People v. Robertson

Dye, J. (dissenting).

Following a cor am nobis hearing on the merits, both courts below have held that Officer Casey did not commit perjury at the 1957 trial when he inadvertently and mistakenly testified that he was constantly in the Brooklyn Burglary Squad on the afternoon of November 30, 1956 until 7:00 p.m. and that at no time did he leave the precinct all that afternoon. At the coram nobis hearing Officer Casey, having had his recollection refreshed, testified that in fact he did leave the squad office to take a statement at the District Attorney’s office involving another crime at about 3:35 p.m. and that had he realized the error at the time he would have so testified as he had no reason for testifying to the contrary. It is likewise undisputed that the attorney who prosecuted was not aware of this contradictory evidence. We have consistently ruled that coram nobis does not lie without allegation and proof ££ of fraudulent use of perjured testimony by the prosecuting attorney ” (People v. Costello, 8 N Y 2d 954, cert. den. 365 U. S. 852, rehearing den. 366 U. S. 915 ; People v. Fanning, 300 N. Y. 593; People v. Sadness, 300 N. Y. 69; Matter of Morhous v. Supreme Court, 293 N. Y. 131; Napue v. Illinois, 360 U. S. 264; Alcorta v. Texas, 355 U. S. 28).
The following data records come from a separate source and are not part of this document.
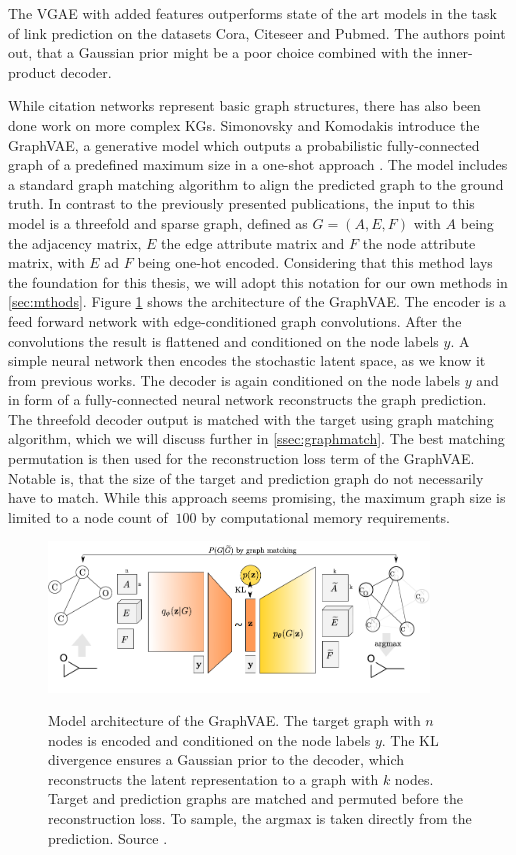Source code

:The VGAE with added features outperforms state of the art models in the task of link prediction on the datasets Cora, Citeseer and Pubmed. The authors point out, that a Gaussian prior might be a poor choice combined with the inner-product decoder.

While citation networks represent basic graph structures, there has also been done work on more complex KGs.
Simonovsky and Komodakis introduce the GraphVAE, a generative model which outputs a probabilistic fully-connected graph of a predefined maximum size
in a one-shot approach \cite{simonovsky_graphvae_2018}. The model includes a standard graph matching algorithm to align the predicted graph to the ground truth. In contrast to the previously presented publications, the input to this model is a threefold and sparse graph, defined as $G=(A, E, F)$ with $A$ being the adjacency matrix, $E$ the edge attribute matrix and $F$ the node attribute matrix, with $E$ ad $F$ being one-hot encoded. Considering that this method lays the foundation for this thesis, we will adopt this notation for our own methods in \ref{sec:mthods}. Figure \ref{fig:graphvaefull} shows the architecture of the GraphVAE. The encoder is a feed forward network with edge-conditioned graph convolutions. After the convolutions the result is flattened and conditioned on the node labels $y$. A simple neural network then encodes the stochastic latent space, as we know it from previous works. The decoder is again conditioned on the node labels $y$ and in form of a fully-connected neural network reconstructs the graph prediction. The threefold decoder output is matched with the target using graph matching algorithm, which we will discuss further in \ref{ssec:graphmatch}. The best matching permutation is then used for the reconstruction loss term of the GraphVAE. Notable is, that the size of the target and prediction graph do not necessarily have to match. While this approach seems promising, the maximum graph size is limited to a node count of $~100$ by computational memory requirements.

\begin{figure}[h]
    \centering
    \includegraphics[width=0.9\textwidth]{data/images/GraphVAEfull.png}
    \label{fig:graphvaefull}
    \caption{Model architecture of the GraphVAE. The target graph with $n$ nodes is encoded and conditioned on the node labels $y$. The KL divergence ensures a Gaussian prior to the decoder, which reconstructs the latent representation to a graph with $k$ nodes. Target and prediction graphs are matched and permuted before the reconstruction loss. To sample, the argmax is taken directly from the prediction. Source \cite{simonovsky_graphvae_2018}.}
\end{figure}

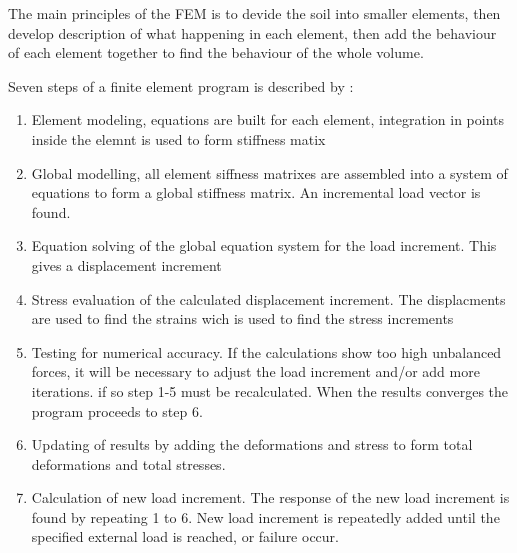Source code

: The main principles of the FEM is to devide the soil into smaller elements, then develop description of what happening in each element, then add the behaviour of each element together to find the behaviour of the whole volume.

Seven steps of a finite element program is described by \citet{nordal2020compendium}:
\begin{enumerate}
	\item{Element modeling, equations are built for each element, integration in points inside the elemnt is used to form stiffness matix}
	\item{Global modelling, all element siffness matrixes are assembled into a system of equations to form a global stiffness matrix. An incremental load vector is found.}
	\item{Equation solving of the global equation system for the load increment. This gives a displacement increment}
	\item{Stress evaluation of the calculated displacement increment. The displacments are used to find the strains wich is used to find the stress increments}
	\item{Testing for numerical accuracy. If the calculations show too high unbalanced forces, it will be necessary to adjust the load increment and/or add more iterations. if so step 1-5 must be recalculated. When the results converges the program proceeds to step 6.}
	\item{Updating of results by adding the deformations and stress to form total deformations and total stresses.}
	\item{Calculation of new load increment. The response of the new load increment is found by repeating 1 to 6. New load increment is repeatedly added until the specified external load is reached, or failure occur.}
\end{enumerate}



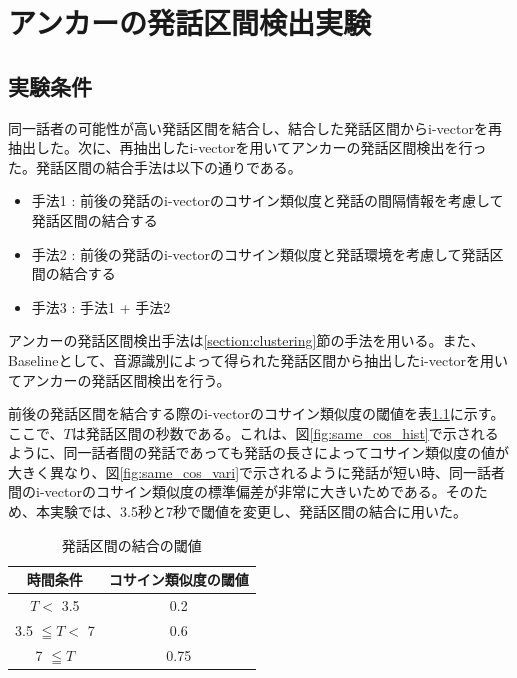 \chapter{アンカーの発話区間検出実験}
\label{chapter:get_anchor}

\section{実験条件}
同一話者の可能性が高い発話区間を結合し、結合した発話区間からi-vectorを再抽出した。次に、再抽出したi-vectorを用いてアンカーの発話区間検出を行った。発話区間の結合手法は以下の通りである。

\begin{itemize}
\item 手法1 : 前後の発話のi-vectorのコサイン類似度と発話の間隔情報を考慮して発話区間の結合する
\item 手法2 : 前後の発話のi-vectorのコサイン類似度と発話環境を考慮して発話区間の結合する
\item 手法3 : 手法1 + 手法2
\end{itemize}

アンカーの発話区間検出手法は\ref{section:clustering}節の手法を用いる。また、Baselineとして、音源識別によって得られた発話区間から抽出したi-vectorを用いてアンカーの発話区間検出を行う。


前後の発話区間を結合する際のi-vectorのコサイン類似度の閾値を表\ref{table:decide_thcos}に示す。ここで、$T$は発話区間の秒数である。これは、図\ref{fig:same_cos_hist}で示されるように、同一話者間の発話であっても発話の長さによってコサイン類似度の値が大きく異なり、図\ref{fig:same_cos_vari}で示されるように発話が短い時、同一話者間のi-vectorのコサイン類似度の標準偏差が非常に大きいためである。そのため、本実験では、3.5秒と7秒で閾値を変更し、発話区間の結合に用いた。

\begin{table}[H]
  \begin{center}
    \caption{発話区間の結合の閾値 \label{table:decide_thcos}}
    \begin{tabular}{|c||c|} \hline
時間条件 & コサイン類似度の閾値  \\ \hline
$T <$ 3.5 &  0.2 \\ \hline
3.5 $\leqq T <$ 7 &  0.6  \\ \hline
7 $\leqq T$ &  0.75 \\ \hline
    \end{tabular}
  \end{center}
\end{table}

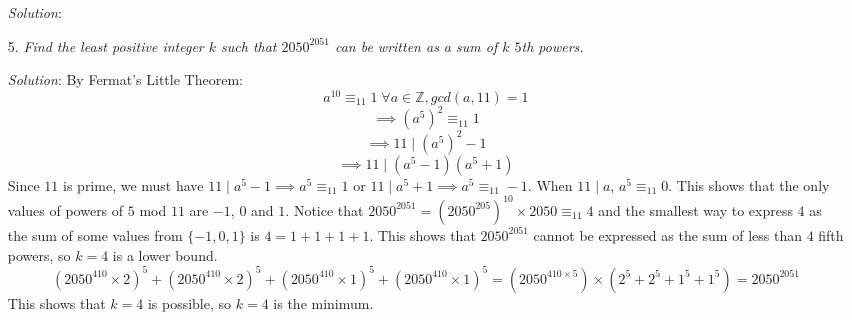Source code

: \documentclass{article}
\begin{document}
\begin{enumerate}[1.]
\textit{Solution}:
\vspace{6.81mm}

\item[5.] %
\textit{Find the least positive integer $k$ such that $2050^{2051}$ can be written as a sum of $k$ $5$th powers.}

\textit{Solution}: 
By Fermat's Little Theorem: 
$$a^{10} \equiv _{11} 1 \; \forall a \in \mathbb{Z}, gcd(a, 11) = 1$$ 
$$\implies (a^5)^2 \equiv _{11} 1$$
$$\implies 11 \mid (a^5)^2 - 1$$
$$\implies 11 \mid (a^5 - 1)(a^5 + 1)$$
Since $11$ is prime, we must have $11 \mid a^5 - 1 \implies a^5 \equiv _{11} 1$ or $11 \mid a^5 + 1 \implies a^5 \equiv _{11} -1$. When $11 \mid a$, $a^5 \equiv _{11} 0$.
This shows that the only values of powers of $5$ mod $11$ are $-1$, $0$ and $1$. Notice that $2050^{2051} = (2050^{205})^{10} \times 2050 \equiv _{11} 4$ and the smallest way to express $4$ as the sum of some values from $\{-1, 0, 1\}$ is $4 = 1 + 1 + 1 + 1$.
This shows that $2050^{2051}$ cannot be expressed as the sum of less than $4$ fifth powers, so $k = 4$ is a lower bound.
$$(2050^{410} \times 2)^5 + (2050^{410} \times 2)^5 + (2050^{410} \times 1)^5 + (2050^{410} \times 1)^5 = (2050^{410 \times 5}) \times (2^5 + 2^5 + 1^5 + 1^5) = 2050^{2051}$$
This shows that $k = 4$ is possible, so $k = 4$ is the minimum.

\end{enumerate}
\end{document}
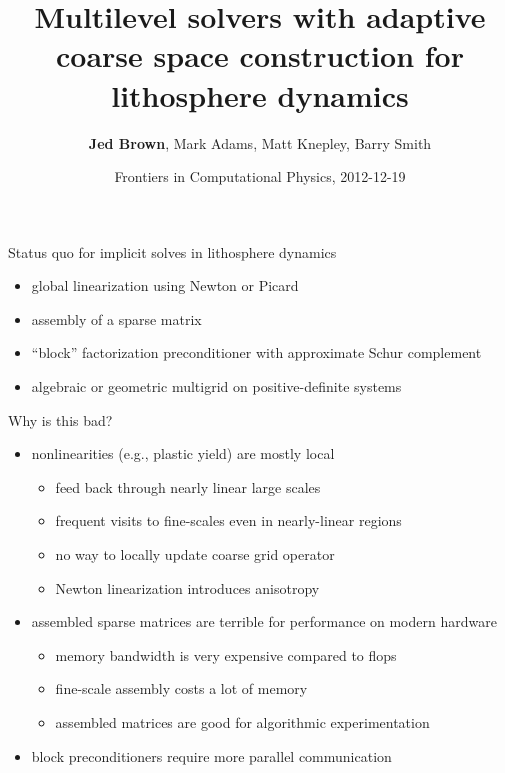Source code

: \documentclass{beamer}
\title{Multilevel solvers with adaptive coarse space construction for lithosphere dynamics}
\author{{\bf Jed Brown}\inst{1}, Mark Adams\inst{2}, Matt Knepley\inst{3}, Barry Smith\inst{1}}
\institute
{
  \inst{1}{Mathematics and Computer Science Division, Argonne National Laboratory} \\
  \inst{2}{Columbia University} \\
  \inst{3}{University of Chicago} \\
}
\date{Frontiers in Computational Physics, 2012-12-19}
\begin{document}
\lstset{language=C}
\normalem

\begin{frame}
  \titlepage
\end{frame}


\begin{frame}{Status quo for implicit solves in lithosphere dynamics}
  \begin{itemize}
  \item global linearization using Newton or Picard
  \item assembly of a sparse matrix
  \item ``block'' factorization preconditioner with approximate Schur complement
  \item algebraic or geometric multigrid on positive-definite systems
  \end{itemize}
  \begin{block}{Why is this bad?}
    \vspace{-1em}
    \begin{itemize}
    \item nonlinearities (e.g., plastic yield) are mostly local
      \begin{itemize}
      \item feed back through nearly linear large scales
      \item frequent visits to fine-scales even in nearly-linear regions
      \item no way to locally update coarse grid operator
      \item Newton linearization introduces anisotropy
      \end{itemize}
    \item assembled sparse matrices are terrible for performance on modern hardware
      \begin{itemize}
      \item memory bandwidth is very expensive compared to flops
      \item fine-scale assembly costs a lot of memory
      \item assembled matrices are good for algorithmic experimentation
      \end{itemize}
    \item block preconditioners require more parallel communication
    \end{itemize}
  \end{block}
\end{frame}



\end{document}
When appellant was first brought to the Brooklyn Squad about 12:30 p.m. on November 30, 1956, he was interrogated by Casey and others until about 2:00 p.m. and was then taken to his home. In the meantime Casey went to the office of the District Attorney. Upon his return to the squad office about 4:00 p.m., the appellant had also been returned for further questioning. According to appellant an unidentified officer gave him some wine between *3614:30 p.m. and 4:45 p.m. At about 7:00 p.m. appellant was delivered to the 63rd Squad. Throughout these periods of detention and questioning, appellant stoutly maintained his innocence. However, when confronted with indisputable proof connecting him with the crime, he made a statement in the nature of a confession about 12:30 a.m. At the trial, he repudiated the voluntariness of the confession, asserting it had been induced by the wine, together with threats of violence and coercive methods practiced by the police. Every detective involved in the interrogation from the time of appellant’s detention to the time he confessed testified in rebuttal that at no time was appellant threatened or coerced, and the appellant was never at any time given any wine. Casey so testified, and it is undisputed that he was present at the time the wine episode is alleged to have occurred and reiterated it at the coram nobis hearings.

Whether Detective Casey was present or not during the entire period of time that appellant was in the Burglary Squad was wholly immaterial and irrelevant to the issue of voluntariness of the confession which had been made in a different setting, before different officers, and at a much later period of time — to wit, 12:30 a.m. December 1, 1956.

Both courts below have found as a fact that such testimony could have no bearing on the issue of appellant’s guilt or innocence or whether or not the confession was a voluntary one.

Coram nobis relief is not applicable for nonmaterial allegation affecting no substantial right of the accused (People v. Freudenberg, 5 N Y 2d 209) nor has it been made available as the alter ego of a statutory remedy such as a motion for a new trial on newly discovered evidence (Matter of Hogan v. Court of General Sessions, 296 N. Y. 1; People v. Lesser, 304 N. Y. 903).

Nowhere in the trial record or in the minutes of the coram nobis hearing does it appear that this appellant was in any way deprived of due process requiring correction by judicial process. The sole issue was one of fact.

For these reasons I dissent and vote to affirm.

Judges Fuld, Burke and Foster concur with Chief Judge Desmond; Judge Dye dissents in an opinion; Judges Van Voorhis and Scileppi concur in the following memorandum: In our view, it is an unwarranted extension of relief by coram nobis to employ that writ to retry questions of fact that have been *362decided at a trial, even though it later develops that some of the testimony against the accused was contrary to fact, unless it has been fraudulently introduced by the prosecution. Neither is a writ of error coram nobis a substitute for a motion for a new trial on the ground of newly discovered evidence. The order affirming the dismissal of the petition should be affirmed.

Order reversed, the judgment vacated and a new trial ordered.